Cedar Rapids mayoral candidates generally support city’s use of public incentives

Some candidates urge accountability with city’s use of TIF

The four individuals vying to be Cedar Rapids’ next mayor are generally supportive of the city’s use of public incentives to spur growth though some urged a closer look at the tax giveaways to ensure accountability for developers.

In a Wednesday forum hosted by the Cedar Rapids Metro Economic Alliance and Hawkeye Area Labor Council, moderators asked candidates on the Nov. 2 ballot about their stances on tax increment financing — a key tool the city has used as a growth catalyst after the 2008 flood.

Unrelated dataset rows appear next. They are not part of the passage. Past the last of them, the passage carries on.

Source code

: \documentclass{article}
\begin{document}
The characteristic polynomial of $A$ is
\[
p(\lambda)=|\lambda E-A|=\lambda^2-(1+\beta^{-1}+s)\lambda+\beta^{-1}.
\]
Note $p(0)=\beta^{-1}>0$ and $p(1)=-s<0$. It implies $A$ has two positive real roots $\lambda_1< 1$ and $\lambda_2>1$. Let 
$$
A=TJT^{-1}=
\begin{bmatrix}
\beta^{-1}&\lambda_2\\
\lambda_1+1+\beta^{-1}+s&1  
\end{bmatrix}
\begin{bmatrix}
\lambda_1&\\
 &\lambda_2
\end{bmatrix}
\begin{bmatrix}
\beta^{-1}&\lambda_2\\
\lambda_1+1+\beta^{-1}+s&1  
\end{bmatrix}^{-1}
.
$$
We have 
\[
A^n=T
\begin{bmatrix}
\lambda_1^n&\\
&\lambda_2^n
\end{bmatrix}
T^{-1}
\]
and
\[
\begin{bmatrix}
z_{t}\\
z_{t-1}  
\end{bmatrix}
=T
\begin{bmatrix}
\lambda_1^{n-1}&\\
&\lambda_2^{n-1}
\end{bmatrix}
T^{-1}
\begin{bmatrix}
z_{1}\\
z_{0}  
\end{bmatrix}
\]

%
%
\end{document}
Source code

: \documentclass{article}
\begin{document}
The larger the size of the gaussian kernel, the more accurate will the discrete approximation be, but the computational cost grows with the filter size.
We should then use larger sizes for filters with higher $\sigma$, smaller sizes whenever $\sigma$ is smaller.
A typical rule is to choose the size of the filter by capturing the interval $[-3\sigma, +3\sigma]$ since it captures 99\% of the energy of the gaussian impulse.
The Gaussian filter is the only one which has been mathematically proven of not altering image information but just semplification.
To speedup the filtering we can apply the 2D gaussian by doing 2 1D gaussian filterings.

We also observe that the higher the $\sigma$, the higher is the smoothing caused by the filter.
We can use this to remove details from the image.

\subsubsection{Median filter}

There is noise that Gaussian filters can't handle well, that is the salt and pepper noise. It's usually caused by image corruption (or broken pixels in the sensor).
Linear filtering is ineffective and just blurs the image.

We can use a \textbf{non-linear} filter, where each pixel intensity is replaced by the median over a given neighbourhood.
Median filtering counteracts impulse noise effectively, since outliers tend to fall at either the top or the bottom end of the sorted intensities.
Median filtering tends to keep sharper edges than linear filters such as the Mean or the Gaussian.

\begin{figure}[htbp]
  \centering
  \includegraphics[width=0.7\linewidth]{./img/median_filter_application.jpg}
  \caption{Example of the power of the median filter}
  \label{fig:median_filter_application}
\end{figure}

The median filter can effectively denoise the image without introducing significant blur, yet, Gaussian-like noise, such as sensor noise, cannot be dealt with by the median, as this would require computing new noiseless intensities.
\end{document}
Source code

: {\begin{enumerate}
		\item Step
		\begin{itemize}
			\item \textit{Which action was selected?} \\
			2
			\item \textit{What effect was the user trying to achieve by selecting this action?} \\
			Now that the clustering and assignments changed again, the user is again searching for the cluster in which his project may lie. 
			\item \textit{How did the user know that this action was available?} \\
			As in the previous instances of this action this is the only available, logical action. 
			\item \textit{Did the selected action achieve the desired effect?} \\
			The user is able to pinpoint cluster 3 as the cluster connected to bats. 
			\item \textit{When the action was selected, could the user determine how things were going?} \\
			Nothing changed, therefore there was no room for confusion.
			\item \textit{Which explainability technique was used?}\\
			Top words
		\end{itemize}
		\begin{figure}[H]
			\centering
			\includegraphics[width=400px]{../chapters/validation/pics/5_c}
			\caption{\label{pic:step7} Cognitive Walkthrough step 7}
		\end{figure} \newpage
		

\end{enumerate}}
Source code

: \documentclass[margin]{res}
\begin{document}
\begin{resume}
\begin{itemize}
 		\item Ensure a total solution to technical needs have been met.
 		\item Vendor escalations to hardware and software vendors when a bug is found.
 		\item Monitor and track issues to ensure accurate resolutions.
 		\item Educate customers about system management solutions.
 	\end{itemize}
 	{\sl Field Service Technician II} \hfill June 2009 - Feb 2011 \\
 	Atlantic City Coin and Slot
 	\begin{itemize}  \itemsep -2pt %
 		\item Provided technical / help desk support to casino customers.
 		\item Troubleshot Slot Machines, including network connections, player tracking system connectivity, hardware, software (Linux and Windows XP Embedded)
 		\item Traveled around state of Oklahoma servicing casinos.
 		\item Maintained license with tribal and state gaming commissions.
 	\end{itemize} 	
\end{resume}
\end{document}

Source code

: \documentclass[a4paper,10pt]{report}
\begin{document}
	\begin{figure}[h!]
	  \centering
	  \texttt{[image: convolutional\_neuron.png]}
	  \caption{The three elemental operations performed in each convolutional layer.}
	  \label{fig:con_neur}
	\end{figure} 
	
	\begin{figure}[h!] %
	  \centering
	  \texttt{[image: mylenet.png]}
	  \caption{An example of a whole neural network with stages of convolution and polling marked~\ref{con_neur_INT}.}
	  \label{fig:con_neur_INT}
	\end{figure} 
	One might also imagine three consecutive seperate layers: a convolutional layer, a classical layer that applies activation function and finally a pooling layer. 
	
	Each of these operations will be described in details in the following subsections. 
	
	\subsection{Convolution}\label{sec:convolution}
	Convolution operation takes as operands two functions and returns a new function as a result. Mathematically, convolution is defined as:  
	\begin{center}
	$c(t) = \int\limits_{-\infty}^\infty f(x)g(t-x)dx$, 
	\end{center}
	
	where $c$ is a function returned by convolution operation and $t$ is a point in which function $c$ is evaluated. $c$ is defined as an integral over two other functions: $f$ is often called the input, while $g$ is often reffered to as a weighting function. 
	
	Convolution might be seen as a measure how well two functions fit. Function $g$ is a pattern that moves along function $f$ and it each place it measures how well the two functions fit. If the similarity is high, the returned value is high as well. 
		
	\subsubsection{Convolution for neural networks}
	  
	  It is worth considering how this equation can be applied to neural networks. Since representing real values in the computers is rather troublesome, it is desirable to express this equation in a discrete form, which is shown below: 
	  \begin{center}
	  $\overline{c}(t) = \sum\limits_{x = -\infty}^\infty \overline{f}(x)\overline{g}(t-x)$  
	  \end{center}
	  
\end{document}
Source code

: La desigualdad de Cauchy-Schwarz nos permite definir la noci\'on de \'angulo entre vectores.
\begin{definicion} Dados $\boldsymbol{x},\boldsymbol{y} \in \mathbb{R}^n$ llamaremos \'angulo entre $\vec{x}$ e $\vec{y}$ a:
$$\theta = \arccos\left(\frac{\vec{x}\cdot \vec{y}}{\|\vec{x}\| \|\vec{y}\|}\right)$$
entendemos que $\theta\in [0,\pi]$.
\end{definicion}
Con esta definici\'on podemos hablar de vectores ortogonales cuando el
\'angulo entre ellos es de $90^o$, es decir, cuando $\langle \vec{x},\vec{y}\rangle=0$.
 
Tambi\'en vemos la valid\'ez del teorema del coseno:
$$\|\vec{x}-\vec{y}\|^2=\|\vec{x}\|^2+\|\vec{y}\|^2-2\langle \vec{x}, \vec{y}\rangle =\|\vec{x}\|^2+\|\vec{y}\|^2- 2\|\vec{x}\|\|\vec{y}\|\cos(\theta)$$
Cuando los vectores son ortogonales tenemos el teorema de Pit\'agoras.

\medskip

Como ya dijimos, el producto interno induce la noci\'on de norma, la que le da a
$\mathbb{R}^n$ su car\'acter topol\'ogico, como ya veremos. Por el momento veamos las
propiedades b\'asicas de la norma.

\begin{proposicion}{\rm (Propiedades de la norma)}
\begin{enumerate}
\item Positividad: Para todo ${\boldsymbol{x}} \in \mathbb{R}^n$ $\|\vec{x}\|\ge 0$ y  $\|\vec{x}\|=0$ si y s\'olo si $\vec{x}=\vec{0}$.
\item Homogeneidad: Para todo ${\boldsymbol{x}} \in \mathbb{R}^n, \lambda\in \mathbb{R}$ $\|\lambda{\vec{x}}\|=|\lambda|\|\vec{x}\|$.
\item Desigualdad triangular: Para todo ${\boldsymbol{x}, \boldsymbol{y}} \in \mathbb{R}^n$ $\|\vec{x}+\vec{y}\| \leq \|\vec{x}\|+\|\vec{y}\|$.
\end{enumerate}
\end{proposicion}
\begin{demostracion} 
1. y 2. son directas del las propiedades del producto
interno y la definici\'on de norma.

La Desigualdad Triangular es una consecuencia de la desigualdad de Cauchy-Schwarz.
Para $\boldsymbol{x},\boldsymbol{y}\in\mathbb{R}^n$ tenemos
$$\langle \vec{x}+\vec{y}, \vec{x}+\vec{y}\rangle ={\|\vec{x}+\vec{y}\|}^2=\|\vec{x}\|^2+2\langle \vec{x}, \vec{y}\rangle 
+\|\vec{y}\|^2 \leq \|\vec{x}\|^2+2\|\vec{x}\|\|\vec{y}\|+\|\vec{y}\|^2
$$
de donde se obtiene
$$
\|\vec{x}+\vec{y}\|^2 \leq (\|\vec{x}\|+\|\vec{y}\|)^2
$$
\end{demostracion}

TIFs allow communities to capture added revenue stemming from property tax growth in defined districts and reuse it in targeted ways in those areas. The “new money,” for example, can be for road and utility improvements or to attract businesses through economic development agreements.

Critics contend such economic development agreements are unnecessary or government interference in the private sector.

Mayor Brad Hart said he “absolutely” supports the use of TIF.

“It’s really important for developers — local ones and people who are looking at building who’re coming from out of the state — to understand what they’re eligible for based on their projects,” Hart said.

TIF is “our last stand” as an incentive tool to entice businesses to locate in the city, Hart said. Plus, he noted that TIFs, by design, are on a property’s increasing value, and developers still pay taxes on the property value before the development happened.

Two of the other candidates also voiced support but with conditions.

TrueNorth executive Amara Andrews said, “I don’t support no-strings attached incentives.”

Andrews said that when the city incentivizes developers to pursue projects in Cedar Rapids, the city should ensure they use local, union labor as well as qualified bidders and guarantee safe working conditions.

“As we are incentivizing companies to come here, the same is true — hiring local, giving back to the communities,” Andrews said, urging efforts to create a “stickiness” between communities and companies to retain businesses.

On the campaign trail, Andrews has emphasized the need to support smaller businesses that started in Cedar Rapids. In a Sept. 3 forum, hosted by the local chapter of the League of United Latin American Citizens, she said “those businesses will stay, they will grow, they will employ Cedar Rapidians, and that’s really what we need more so than attracting outside companies to come here.”